Exercise - Take the data below and copy exactly the lines starting at the one with "unpickle_pure_python | 227" and finishing at the one with "32.4 us: 1.04x", both included.

START Data records

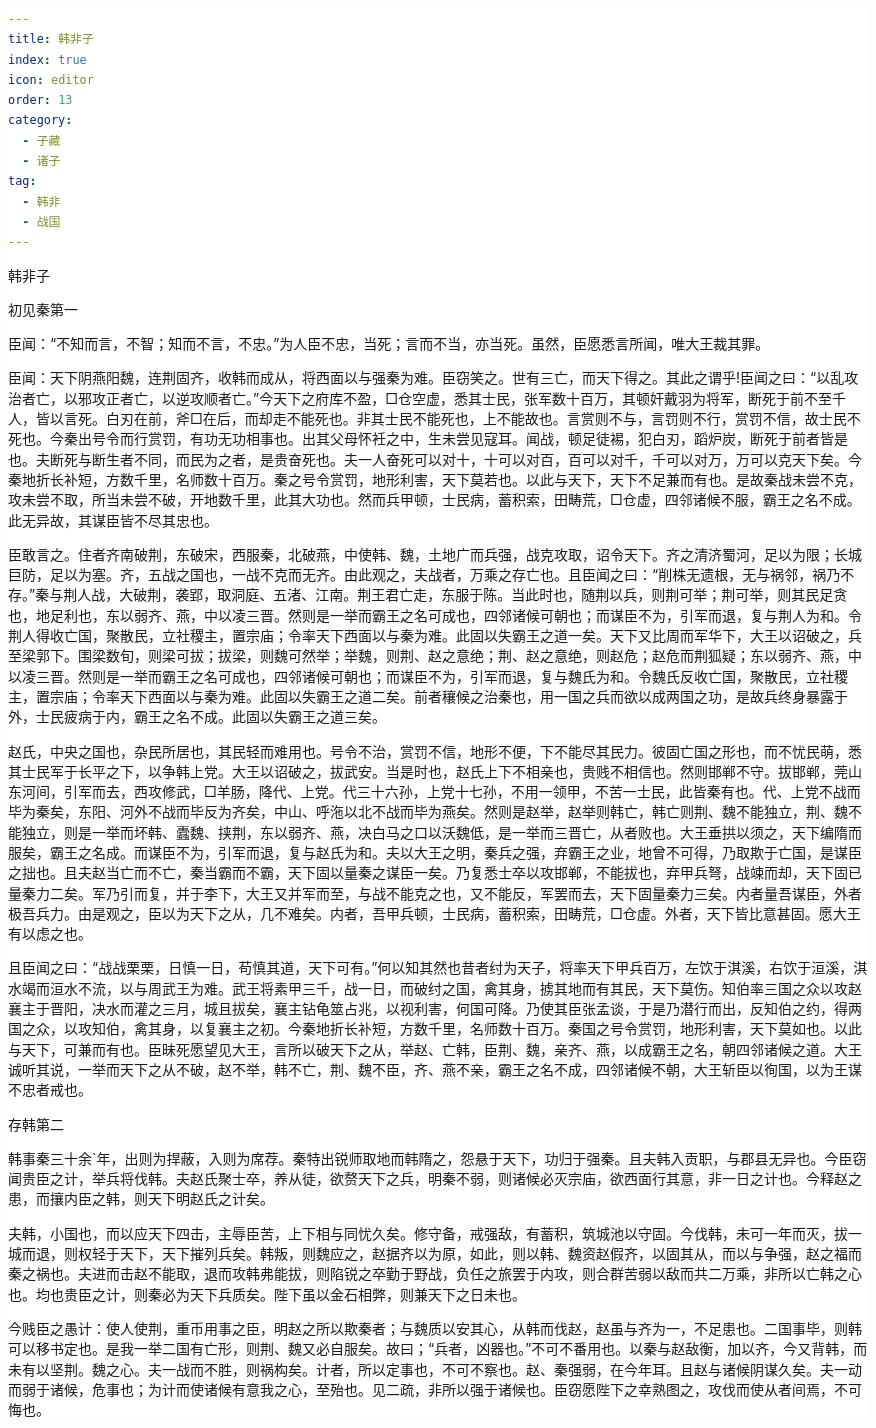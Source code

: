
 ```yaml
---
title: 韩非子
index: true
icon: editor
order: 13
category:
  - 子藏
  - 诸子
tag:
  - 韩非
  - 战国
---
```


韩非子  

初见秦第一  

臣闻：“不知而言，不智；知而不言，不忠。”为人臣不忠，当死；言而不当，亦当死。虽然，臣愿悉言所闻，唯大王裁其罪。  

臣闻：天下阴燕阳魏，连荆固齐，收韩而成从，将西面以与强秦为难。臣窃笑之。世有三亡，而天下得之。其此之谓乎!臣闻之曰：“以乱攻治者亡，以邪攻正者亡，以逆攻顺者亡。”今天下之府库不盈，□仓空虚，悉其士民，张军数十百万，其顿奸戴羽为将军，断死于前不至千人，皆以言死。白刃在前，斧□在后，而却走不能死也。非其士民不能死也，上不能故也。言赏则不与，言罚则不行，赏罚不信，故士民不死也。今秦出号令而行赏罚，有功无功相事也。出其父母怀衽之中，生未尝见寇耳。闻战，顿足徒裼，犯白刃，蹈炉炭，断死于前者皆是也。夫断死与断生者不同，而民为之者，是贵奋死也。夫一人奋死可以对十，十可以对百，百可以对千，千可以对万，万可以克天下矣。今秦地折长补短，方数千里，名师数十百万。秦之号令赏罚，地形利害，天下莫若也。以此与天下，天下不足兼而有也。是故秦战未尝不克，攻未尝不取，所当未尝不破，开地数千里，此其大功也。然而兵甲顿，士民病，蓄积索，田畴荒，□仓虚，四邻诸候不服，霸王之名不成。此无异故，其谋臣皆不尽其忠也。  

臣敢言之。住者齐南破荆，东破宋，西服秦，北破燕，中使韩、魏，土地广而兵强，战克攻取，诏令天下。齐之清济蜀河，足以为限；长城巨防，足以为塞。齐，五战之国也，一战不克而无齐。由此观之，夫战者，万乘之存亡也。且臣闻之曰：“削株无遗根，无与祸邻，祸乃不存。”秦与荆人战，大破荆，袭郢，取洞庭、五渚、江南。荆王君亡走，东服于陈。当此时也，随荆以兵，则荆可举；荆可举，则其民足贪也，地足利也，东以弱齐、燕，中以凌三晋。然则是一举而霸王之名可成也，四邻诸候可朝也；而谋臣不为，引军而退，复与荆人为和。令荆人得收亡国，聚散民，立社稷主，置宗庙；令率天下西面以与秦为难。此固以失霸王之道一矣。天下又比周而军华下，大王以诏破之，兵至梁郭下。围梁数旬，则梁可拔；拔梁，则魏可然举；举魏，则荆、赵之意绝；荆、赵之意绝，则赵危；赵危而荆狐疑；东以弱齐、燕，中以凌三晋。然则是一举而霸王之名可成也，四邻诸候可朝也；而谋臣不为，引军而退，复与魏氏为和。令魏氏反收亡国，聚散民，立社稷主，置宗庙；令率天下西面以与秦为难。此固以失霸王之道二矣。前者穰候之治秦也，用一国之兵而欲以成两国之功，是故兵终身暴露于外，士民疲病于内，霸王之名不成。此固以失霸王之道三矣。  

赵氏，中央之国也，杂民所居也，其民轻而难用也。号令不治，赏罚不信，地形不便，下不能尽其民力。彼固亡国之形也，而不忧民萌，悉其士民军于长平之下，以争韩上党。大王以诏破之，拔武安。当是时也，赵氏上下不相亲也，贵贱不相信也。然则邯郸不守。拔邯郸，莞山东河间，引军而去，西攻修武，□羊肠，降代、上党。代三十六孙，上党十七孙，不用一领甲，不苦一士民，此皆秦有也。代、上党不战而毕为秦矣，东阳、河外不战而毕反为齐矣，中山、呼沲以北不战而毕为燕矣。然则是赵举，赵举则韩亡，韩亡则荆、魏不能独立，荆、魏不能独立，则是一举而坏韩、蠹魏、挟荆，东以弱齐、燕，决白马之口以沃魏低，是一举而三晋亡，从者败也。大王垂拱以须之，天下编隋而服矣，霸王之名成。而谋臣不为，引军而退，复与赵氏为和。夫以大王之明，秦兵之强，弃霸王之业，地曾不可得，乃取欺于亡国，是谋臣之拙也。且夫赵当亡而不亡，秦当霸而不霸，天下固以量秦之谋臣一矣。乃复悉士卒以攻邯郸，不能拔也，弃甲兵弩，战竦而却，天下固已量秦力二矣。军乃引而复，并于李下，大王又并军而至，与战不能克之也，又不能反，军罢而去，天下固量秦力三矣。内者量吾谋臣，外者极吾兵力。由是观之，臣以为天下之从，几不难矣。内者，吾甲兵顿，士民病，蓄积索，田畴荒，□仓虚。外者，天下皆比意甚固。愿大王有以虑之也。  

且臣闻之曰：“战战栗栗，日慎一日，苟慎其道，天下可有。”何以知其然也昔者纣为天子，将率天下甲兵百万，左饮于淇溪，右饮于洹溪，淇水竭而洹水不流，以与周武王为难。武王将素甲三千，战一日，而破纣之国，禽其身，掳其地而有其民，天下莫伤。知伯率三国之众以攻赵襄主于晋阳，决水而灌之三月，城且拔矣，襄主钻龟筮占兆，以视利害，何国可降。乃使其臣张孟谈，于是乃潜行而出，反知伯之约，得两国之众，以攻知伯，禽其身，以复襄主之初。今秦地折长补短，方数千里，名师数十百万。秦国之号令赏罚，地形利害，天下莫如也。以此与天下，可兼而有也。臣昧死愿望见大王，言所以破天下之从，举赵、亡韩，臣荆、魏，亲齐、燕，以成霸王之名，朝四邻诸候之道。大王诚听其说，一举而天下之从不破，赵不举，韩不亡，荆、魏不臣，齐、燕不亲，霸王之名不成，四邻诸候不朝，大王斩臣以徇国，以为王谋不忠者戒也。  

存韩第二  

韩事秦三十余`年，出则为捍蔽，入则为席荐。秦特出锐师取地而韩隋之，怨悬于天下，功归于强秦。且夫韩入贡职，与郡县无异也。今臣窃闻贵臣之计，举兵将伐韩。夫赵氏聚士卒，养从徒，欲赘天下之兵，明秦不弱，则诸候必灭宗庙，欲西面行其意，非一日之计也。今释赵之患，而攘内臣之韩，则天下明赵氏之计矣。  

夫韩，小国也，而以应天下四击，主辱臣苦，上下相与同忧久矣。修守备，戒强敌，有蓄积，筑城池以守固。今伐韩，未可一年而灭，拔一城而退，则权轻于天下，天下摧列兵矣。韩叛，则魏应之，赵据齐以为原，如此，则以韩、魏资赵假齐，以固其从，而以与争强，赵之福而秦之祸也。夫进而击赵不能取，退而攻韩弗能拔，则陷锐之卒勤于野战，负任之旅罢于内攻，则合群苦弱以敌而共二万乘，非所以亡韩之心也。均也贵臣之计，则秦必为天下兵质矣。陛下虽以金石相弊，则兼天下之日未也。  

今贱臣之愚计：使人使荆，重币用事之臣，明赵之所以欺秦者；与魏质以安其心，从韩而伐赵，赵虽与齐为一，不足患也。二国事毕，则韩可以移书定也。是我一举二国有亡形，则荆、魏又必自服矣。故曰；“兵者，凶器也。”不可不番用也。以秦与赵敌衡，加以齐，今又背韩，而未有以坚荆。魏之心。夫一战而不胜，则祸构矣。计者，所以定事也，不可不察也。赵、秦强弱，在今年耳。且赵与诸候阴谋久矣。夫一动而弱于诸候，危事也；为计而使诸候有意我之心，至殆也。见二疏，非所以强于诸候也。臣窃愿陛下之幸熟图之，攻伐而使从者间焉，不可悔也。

END Data records
START Data records

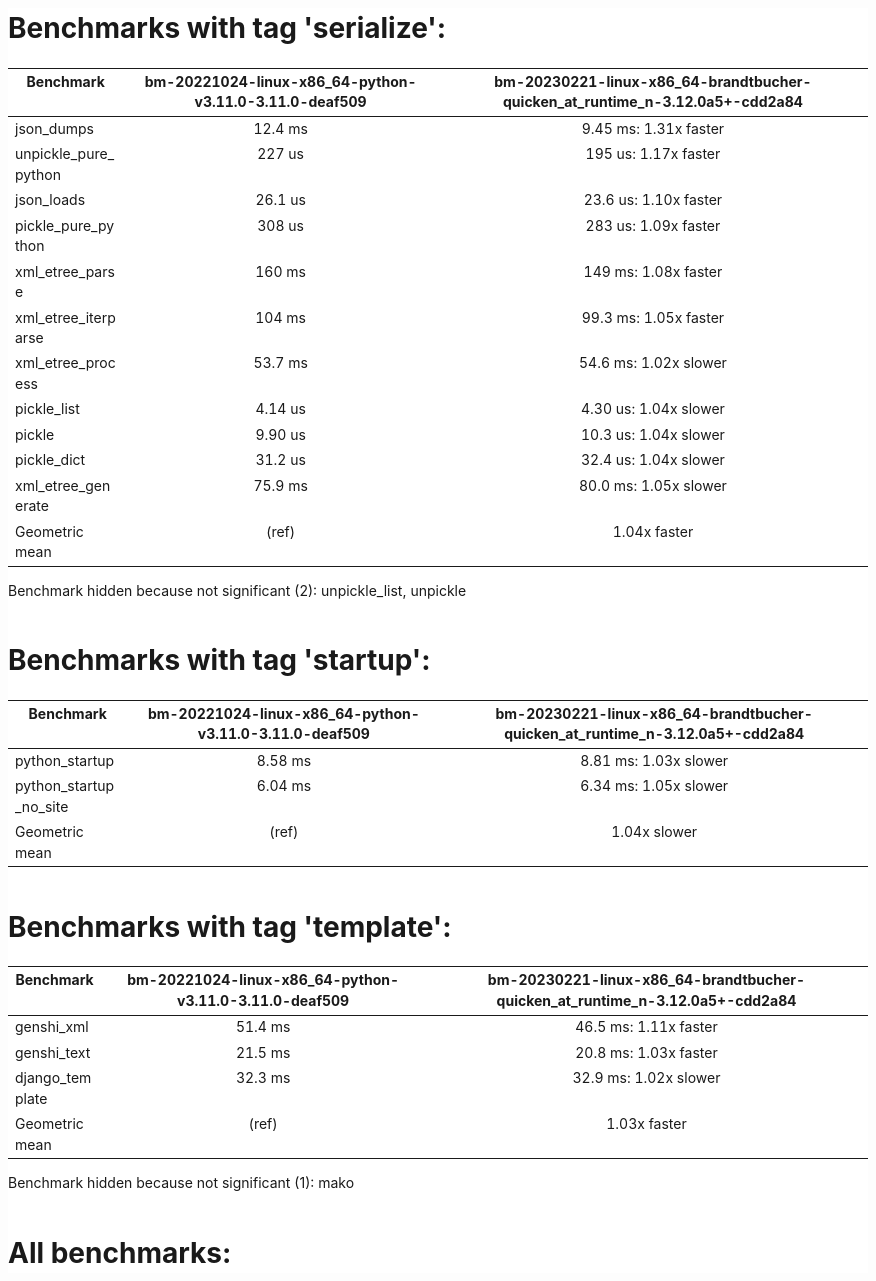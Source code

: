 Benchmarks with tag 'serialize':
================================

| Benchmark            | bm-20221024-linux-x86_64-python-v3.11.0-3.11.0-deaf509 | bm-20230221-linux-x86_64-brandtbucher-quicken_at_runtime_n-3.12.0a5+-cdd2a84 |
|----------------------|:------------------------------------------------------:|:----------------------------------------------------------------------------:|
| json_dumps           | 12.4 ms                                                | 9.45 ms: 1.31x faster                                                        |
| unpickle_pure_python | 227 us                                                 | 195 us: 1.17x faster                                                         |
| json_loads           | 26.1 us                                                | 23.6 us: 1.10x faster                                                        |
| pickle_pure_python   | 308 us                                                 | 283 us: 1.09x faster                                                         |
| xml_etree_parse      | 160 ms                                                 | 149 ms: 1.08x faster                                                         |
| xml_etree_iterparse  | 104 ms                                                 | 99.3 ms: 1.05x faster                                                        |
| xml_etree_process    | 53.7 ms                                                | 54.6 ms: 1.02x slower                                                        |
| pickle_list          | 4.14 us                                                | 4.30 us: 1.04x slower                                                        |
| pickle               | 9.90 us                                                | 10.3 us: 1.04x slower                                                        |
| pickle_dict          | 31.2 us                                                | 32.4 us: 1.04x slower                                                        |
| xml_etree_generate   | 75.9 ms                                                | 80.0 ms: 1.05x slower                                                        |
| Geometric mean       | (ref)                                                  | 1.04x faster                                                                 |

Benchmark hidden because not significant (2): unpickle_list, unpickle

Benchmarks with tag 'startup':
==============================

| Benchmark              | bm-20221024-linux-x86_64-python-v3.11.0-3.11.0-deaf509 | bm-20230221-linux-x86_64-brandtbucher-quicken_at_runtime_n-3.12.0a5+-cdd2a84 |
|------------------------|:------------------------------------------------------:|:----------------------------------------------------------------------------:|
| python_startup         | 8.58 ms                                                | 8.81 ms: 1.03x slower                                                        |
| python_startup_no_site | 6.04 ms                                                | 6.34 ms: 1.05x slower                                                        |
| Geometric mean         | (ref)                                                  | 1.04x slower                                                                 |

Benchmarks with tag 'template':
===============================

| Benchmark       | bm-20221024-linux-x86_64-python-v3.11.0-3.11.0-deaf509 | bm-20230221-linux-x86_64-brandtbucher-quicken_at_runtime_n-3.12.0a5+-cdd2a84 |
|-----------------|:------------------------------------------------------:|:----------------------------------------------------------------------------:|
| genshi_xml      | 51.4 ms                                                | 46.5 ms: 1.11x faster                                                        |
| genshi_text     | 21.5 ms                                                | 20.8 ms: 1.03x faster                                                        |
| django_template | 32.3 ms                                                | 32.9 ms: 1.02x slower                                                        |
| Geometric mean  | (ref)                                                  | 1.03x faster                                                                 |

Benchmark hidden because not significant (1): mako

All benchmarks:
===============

END Data records

Result of this exercise -
| unpickle_pure_python | 227 us                                                 | 195 us: 1.17x faster                                                         |
| json_loads           | 26.1 us                                                | 23.6 us: 1.10x faster                                                        |
| pickle_pure_python   | 308 us                                                 | 283 us: 1.09x faster                                                         |
| xml_etree_parse      | 160 ms                                                 | 149 ms: 1.08x faster                                                         |
| xml_etree_iterparse  | 104 ms                                                 | 99.3 ms: 1.05x faster                                                        |
| xml_etree_process    | 53.7 ms                                                | 54.6 ms: 1.02x slower                                                        |
| pickle_list          | 4.14 us                                                | 4.30 us: 1.04x slower                                                        |
| pickle               | 9.90 us                                                | 10.3 us: 1.04x slower                                                        |
| pickle_dict          | 31.2 us                                                | 32.4 us: 1.04x slower                                                        |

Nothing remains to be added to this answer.